#### [Exercise aim]
Although the entries contain pictures, only their words should be duplicated exactly.

#### [Records supplied]
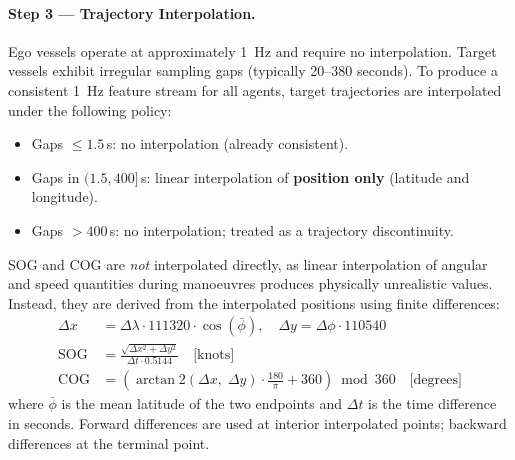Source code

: \documentclass[12pt, a4paper]{article}
\begin{document}
  \paragraph{Step 3 --- Trajectory Interpolation.}
  Ego vessels operate at approximately 1~Hz and require no interpolation. Target vessels exhibit irregular sampling gaps (typically 20--380 seconds). To produce a consistent 1~Hz feature stream for all agents,
  target trajectories are interpolated under the following policy:
  \begin{itemize}
      \item Gaps $\leq 1.5$\,s: no interpolation (already consistent).
      \item Gaps in $(1.5, 400]$\,s: linear interpolation of \textbf{position only} (latitude and longitude).
      \item Gaps $> 400$\,s: no interpolation; treated as a trajectory discontinuity.
  \end{itemize}

  SOG and COG are \textit{not} interpolated directly, as linear interpolation of angular and speed quantities during manoeuvres produces physically unrealistic values. Instead, they are derived from the
  interpolated positions using finite differences:
  \begin{align}
      \Delta x &= \Delta\lambda \cdot 111320 \cdot \cos(\bar{\phi}), \quad
      \Delta y  = \Delta\phi \cdot 110540 \label{eq:haversine}\\[4pt]
      \text{SOG} &= \frac{\sqrt{\Delta x^2 + \Delta y^2}}{\Delta t \cdot 0.5144} \quad \text{[knots]} \\[4pt]
      \text{COG} &= \!\left(\arctan2(\Delta x,\;\Delta y)\cdot\frac{180}{\pi} + 360\right) \bmod 360 \quad \text{[degrees]}
  \end{align}
  where $\bar{\phi}$ is the mean latitude of the two endpoints and $\Delta t$ is the time difference in seconds. Forward differences are used at interior interpolated points; backward differences at the terminal
   point.
\end{document}
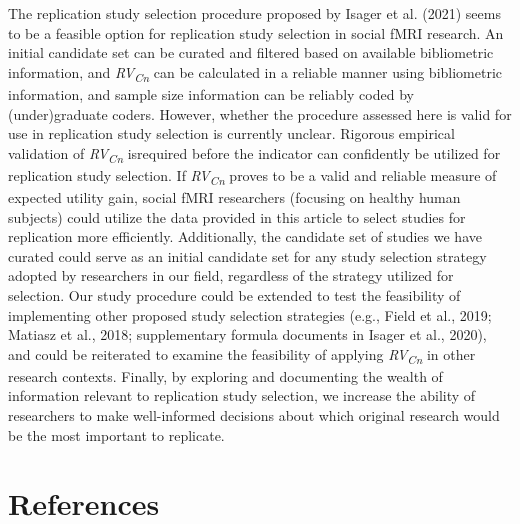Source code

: \documentclass[
  english,
  man,floatsintext]{apa6}
\begin{document}
The replication study selection procedure proposed by Isager et al. (2021) seems to be a feasible option for replication study selection in social fMRI research. An initial candidate set can be curated and filtered based on available bibliometric information, and \emph{RV\textsubscript{Cn}} can be calculated in a reliable manner using bibliometric information, and sample size information can be reliably coded by (under)graduate coders. However, whether the procedure assessed here is valid for use in replication study selection is currently unclear. Rigorous empirical validation of \emph{RV\textsubscript{Cn}} isrequired before the indicator can confidently be utilized for replication study selection. If \emph{RV\textsubscript{Cn}} proves to be a valid and reliable measure of expected utility gain, social fMRI researchers (focusing on healthy human subjects) could utilize the data provided in this article to select studies for replication more efficiently. Additionally, the candidate set of studies we have curated could serve as an initial candidate set for any study selection strategy adopted by researchers in our field, regardless of the strategy utilized for selection. Our study procedure could be extended to test the feasibility of implementing other proposed study selection strategies (e.g., Field et al., 2019; Matiasz et al., 2018; supplementary formula documents in Isager et al., 2020), and could be reiterated to examine the feasibility of applying \emph{RV\textsubscript{Cn}} in other research contexts. Finally, by exploring and documenting the wealth of information relevant to replication study selection, we increase the ability of researchers to make well-informed decisions about which original research would be the most important to replicate.

\hypertarget{references}{%
\section*{References}\label{references}}
\end{document}
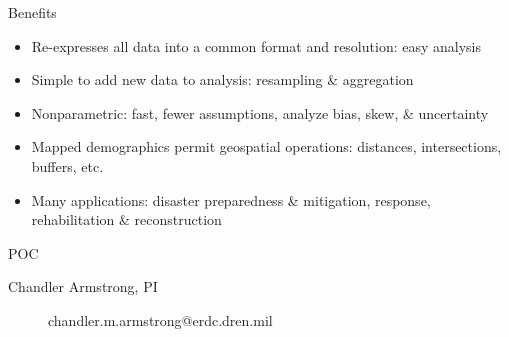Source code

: \documentclass{beamer}
\begin{document}
\begin{frame}{Benefits}
  \begin{itemize}
  \item Re-expresses all data into a common format and resolution: easy analysis
  \item Simple to add new data to analysis: resampling \& aggregation
  \item Nonparametric: fast, fewer assumptions, analyze bias, skew, \& uncertainty
  \item Mapped demographics permit geospatial operations: distances, intersections, buffers, etc.
  \item Many applications: disaster preparedness \& mitigation, response, rehabilitation \& reconstruction
  \end{itemize}
\end{frame}





\begin{frame}{POC}
\begin{description}
  \item[Chandler Armstrong, PI] chandler.m.armstrong@erdc.dren.mil
\end{description}
\end{frame}
\end{document}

#### [Response to this exercise]
Source code

: \documentclass[12pt, a4paper]{article}
\begin{document}
  \paragraph{Step 3 --- Trajectory Interpolation.}
  Ego vessels operate at approximately 1~Hz and require no interpolation. Target vessels exhibit irregular sampling gaps (typically 20--380 seconds). To produce a consistent 1~Hz feature stream for all agents,
  target trajectories are interpolated under the following policy:
  \begin{itemize}
      \item Gaps $\leq 1.5$\,s: no interpolation (already consistent).
      \item Gaps in $(1.5, 400]$\,s: linear interpolation of \textbf{position only} (latitude and longitude).
      \item Gaps $> 400$\,s: no interpolation; treated as a trajectory discontinuity.
  \end{itemize}

  SOG and COG are \textit{not} interpolated directly, as linear interpolation of angular and speed quantities during manoeuvres produces physically unrealistic values. Instead, they are derived from the
  interpolated positions using finite differences:
  \begin{align}
      \Delta x &= \Delta\lambda \cdot 111320 \cdot \cos(\bar{\phi}), \quad
      \Delta y  = \Delta\phi \cdot 110540 \label{eq:haversine}\\[4pt]
      \text{SOG} &= \frac{\sqrt{\Delta x^2 + \Delta y^2}}{\Delta t \cdot 0.5144} \quad \text{[knots]} \\[4pt]
      \text{COG} &= \!\left(\arctan2(\Delta x,\;\Delta y)\cdot\frac{180}{\pi} + 360\right) \bmod 360 \quad \text{[degrees]}
  \end{align}
  where $\bar{\phi}$ is the mean latitude of the two endpoints and $\Delta t$ is the time difference in seconds. Forward differences are used at interior interpolated points; backward differences at the terminal
   point.
\end{document}
Source code

: \documentclass[
  english,
  man,floatsintext]{apa6}
\begin{document}
The replication study selection procedure proposed by Isager et al. (2021) seems to be a feasible option for replication study selection in social fMRI research. An initial candidate set can be curated and filtered based on available bibliometric information, and \emph{RV\textsubscript{Cn}} can be calculated in a reliable manner using bibliometric information, and sample size information can be reliably coded by (under)graduate coders. However, whether the procedure assessed here is valid for use in replication study selection is currently unclear. Rigorous empirical validation of \emph{RV\textsubscript{Cn}} isrequired before the indicator can confidently be utilized for replication study selection. If \emph{RV\textsubscript{Cn}} proves to be a valid and reliable measure of expected utility gain, social fMRI researchers (focusing on healthy human subjects) could utilize the data provided in this article to select studies for replication more efficiently. Additionally, the candidate set of studies we have curated could serve as an initial candidate set for any study selection strategy adopted by researchers in our field, regardless of the strategy utilized for selection. Our study procedure could be extended to test the feasibility of implementing other proposed study selection strategies (e.g., Field et al., 2019; Matiasz et al., 2018; supplementary formula documents in Isager et al., 2020), and could be reiterated to examine the feasibility of applying \emph{RV\textsubscript{Cn}} in other research contexts. Finally, by exploring and documenting the wealth of information relevant to replication study selection, we increase the ability of researchers to make well-informed decisions about which original research would be the most important to replicate.

\hypertarget{references}{%
\section*{References}\label{references}}
\end{document}
Source code

: \documentclass{beamer}
\begin{document}
\begin{frame}{Benefits}
  \begin{itemize}
  \item Re-expresses all data into a common format and resolution: easy analysis
  \item Simple to add new data to analysis: resampling \& aggregation
  \item Nonparametric: fast, fewer assumptions, analyze bias, skew, \& uncertainty
  \item Mapped demographics permit geospatial operations: distances, intersections, buffers, etc.
  \item Many applications: disaster preparedness \& mitigation, response, rehabilitation \& reconstruction
  \end{itemize}
\end{frame}





\begin{frame}{POC}
\begin{description}
  \item[Chandler Armstrong, PI] chandler.m.armstrong@erdc.dren.mil
\end{description}
\end{frame}
\end{document}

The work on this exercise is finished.